Published online by Cambridge University Press: 07 October 2011
As crises often do, the global financial crisis we have been experiencing has highlighted key policy challenges that were insufficiently attended to in the past and has focused minds on needed improvements. In Europe, the crisis has exposed fault lines in governance and deficiencies in the architecture of the financial supervisory and regulatory framework. The need for more effective micro- and macro-prudential regulation and supervision, but also for better coordination between the two as well as among regulators, has been underlined. The crisis has confirmed that central banks can play an important role in safeguarding financial stability, but also demonstrated that a mandate to maintain price stability is not sufficient to ensure financial stability, strengthening the case that central banks need to be armed with the appropriate policy tools to enhance their contribution to financial stability.

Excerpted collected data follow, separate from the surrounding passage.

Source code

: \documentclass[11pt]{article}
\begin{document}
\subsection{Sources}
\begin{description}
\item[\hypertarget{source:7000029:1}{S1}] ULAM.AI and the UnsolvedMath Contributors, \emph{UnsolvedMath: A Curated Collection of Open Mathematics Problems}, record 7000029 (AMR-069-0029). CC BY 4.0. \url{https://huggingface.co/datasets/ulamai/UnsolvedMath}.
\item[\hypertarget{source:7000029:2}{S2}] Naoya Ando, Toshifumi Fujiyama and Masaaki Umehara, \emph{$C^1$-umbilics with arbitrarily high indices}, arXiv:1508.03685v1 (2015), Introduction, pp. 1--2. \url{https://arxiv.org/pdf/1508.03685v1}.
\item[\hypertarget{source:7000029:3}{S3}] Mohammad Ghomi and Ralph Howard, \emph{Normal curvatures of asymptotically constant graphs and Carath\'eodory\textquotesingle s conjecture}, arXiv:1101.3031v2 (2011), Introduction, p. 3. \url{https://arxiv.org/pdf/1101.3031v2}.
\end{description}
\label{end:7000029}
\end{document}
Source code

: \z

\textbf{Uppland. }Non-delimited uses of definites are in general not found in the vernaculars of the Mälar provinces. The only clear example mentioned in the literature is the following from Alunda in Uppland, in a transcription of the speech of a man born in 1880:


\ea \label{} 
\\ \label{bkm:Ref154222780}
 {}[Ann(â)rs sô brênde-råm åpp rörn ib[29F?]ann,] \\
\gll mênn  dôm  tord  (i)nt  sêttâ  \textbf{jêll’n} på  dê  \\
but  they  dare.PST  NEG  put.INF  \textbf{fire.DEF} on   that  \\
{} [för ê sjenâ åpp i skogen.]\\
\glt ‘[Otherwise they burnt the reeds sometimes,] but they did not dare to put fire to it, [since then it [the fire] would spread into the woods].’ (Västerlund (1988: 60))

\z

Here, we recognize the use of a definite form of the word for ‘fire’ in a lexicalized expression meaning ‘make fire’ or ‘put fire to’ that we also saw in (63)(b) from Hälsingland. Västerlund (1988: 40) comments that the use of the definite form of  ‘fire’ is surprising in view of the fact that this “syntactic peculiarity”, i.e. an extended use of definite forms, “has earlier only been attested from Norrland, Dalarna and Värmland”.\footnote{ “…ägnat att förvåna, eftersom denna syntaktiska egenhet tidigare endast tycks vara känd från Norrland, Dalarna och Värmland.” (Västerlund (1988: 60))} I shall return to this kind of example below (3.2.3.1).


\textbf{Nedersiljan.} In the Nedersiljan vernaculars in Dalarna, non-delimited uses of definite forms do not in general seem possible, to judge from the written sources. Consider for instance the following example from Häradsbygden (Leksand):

The crisis has prompted critical thinking about the EU economic and financial policy frameworks and the need for a new supervisory architecture. The severe economic cost suffered as a result of the crisis, and the acknowledgement of the need to limit the likelihood of future costly occurrences, has provided an important opportunity for the development of an improved financial stability framework for Europe and highlighted the urgency of the need for a comprehensive crisis management regime. Not that this was not understood earlier. The lack of harmonisation in the European legal and supervisory framework and its potential cost in managing crises were known. Nevertheless, perhaps due to the complications and political sensitivities involved in addressing crisis management, and perhaps owing to other policy priorities, undue reliance was arguably given to the role of crisis prevention, avoiding prickly issues such as how potential losses associated with the efficient resolution of a cross-border financial institution were allocated.